In the options of the manopt-web repo, I did this:

  1. Selected the source as the gh-pages branch

  2. Set the custom domain as www.manopt.org -- I think this was the real culprit. I had originally set it as manopt.org, under the impression that this was mandatory (I only ever saw examples of that form), but resolution was coincidental with that change.

  3. Clicked "Enforce HTTPS", though not sure if that was part of the solution.

-- hopefully, this does the trick.

Best,
Nicolas

from manopt.

NicolasBoumal avatar NicolasBoumal commented on August 19, 2024

Hello Jesus,

I'm finally getting back to this. I let it sit for a while because this seemed like risky business and not particularly urgent, but let's give it a try. I'm keeping track of everything here for future reference.

I checked out my local master branch and made sure there were no dangling, uncommitted changes etc.

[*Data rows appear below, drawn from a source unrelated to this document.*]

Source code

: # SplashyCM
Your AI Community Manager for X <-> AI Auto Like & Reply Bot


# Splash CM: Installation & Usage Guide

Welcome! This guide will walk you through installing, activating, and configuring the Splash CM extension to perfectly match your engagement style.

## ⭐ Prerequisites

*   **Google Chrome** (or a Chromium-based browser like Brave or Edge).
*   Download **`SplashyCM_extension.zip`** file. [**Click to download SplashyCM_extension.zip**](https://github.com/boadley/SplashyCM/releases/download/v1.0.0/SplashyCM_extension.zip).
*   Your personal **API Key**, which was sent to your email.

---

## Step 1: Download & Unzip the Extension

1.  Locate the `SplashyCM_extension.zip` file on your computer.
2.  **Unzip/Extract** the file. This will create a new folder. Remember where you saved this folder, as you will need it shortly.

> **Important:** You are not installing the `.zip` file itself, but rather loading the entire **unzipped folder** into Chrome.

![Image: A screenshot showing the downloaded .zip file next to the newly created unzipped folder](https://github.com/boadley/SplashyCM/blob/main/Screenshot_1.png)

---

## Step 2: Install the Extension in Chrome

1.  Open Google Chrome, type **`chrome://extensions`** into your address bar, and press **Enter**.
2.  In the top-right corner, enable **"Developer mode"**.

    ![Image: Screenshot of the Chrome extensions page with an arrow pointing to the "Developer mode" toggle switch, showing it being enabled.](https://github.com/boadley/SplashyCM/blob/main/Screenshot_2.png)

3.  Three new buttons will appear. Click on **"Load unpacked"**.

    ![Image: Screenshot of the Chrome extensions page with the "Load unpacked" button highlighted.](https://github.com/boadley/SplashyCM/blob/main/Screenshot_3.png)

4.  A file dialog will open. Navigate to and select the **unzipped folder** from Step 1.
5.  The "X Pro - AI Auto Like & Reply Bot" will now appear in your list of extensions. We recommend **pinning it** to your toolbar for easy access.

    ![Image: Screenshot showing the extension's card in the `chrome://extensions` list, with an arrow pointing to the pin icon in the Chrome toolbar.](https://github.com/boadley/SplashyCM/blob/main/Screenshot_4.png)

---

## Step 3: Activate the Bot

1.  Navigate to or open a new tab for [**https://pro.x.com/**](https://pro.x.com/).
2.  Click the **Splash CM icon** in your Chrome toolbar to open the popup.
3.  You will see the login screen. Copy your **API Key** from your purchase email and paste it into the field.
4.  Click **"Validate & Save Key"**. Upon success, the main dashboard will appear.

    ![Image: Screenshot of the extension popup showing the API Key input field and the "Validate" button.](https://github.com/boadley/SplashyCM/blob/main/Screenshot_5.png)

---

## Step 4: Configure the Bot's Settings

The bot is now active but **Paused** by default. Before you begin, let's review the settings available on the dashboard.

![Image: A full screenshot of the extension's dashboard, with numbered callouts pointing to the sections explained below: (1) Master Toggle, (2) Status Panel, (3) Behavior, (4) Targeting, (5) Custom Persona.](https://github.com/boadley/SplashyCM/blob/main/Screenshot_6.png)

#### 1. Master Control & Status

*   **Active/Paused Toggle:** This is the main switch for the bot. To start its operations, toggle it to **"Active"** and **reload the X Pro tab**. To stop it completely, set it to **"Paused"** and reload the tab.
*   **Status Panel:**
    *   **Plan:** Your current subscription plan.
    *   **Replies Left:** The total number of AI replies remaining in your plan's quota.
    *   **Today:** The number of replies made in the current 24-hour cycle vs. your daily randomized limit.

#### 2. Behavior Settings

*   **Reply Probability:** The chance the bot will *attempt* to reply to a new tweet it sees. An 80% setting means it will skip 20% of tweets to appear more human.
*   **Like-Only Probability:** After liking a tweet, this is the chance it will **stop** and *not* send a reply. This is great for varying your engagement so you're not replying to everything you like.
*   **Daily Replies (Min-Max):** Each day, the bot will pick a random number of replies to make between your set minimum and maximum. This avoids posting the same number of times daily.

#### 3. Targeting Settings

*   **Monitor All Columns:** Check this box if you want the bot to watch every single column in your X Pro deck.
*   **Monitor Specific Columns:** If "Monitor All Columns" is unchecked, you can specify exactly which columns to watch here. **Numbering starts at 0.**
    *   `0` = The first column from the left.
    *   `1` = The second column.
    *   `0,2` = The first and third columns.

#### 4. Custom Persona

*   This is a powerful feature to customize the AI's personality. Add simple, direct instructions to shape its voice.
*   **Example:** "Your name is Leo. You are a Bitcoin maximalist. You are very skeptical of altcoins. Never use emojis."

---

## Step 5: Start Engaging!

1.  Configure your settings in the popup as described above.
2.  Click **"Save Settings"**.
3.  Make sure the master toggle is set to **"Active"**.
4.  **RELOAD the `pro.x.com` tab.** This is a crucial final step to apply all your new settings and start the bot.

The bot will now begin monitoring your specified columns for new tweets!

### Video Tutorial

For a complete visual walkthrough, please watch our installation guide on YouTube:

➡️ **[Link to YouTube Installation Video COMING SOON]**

My local branch is up to date with the remote branch.

I ran this to check the size of the repo:
git count-objects -vH
The result was: about 40Mb in the pack, and 40Mb of garbage.

Following your recommendations, I ran these commands to erase folders web/ and releases/ recursively:

git filter-branch --force --index-filter 'git rm --cached --ignore-unmatch web -r' --prune-empty --tag-name-filter cat -- --all
git filter-branch --force --index-filter 'git rm --cached --ignore-unmatch releases -r' --prune-empty --tag-name-filter cat -- --all

Then I ran the garbage collector:
git gc --aggressive

This generated the following message:
"Unlink of file '.git/objects/pack/pack-###some code###.pack' failed. Should I try again? (y/n)"
Answering "y" kept failing. Closing Matlab resolved this issue.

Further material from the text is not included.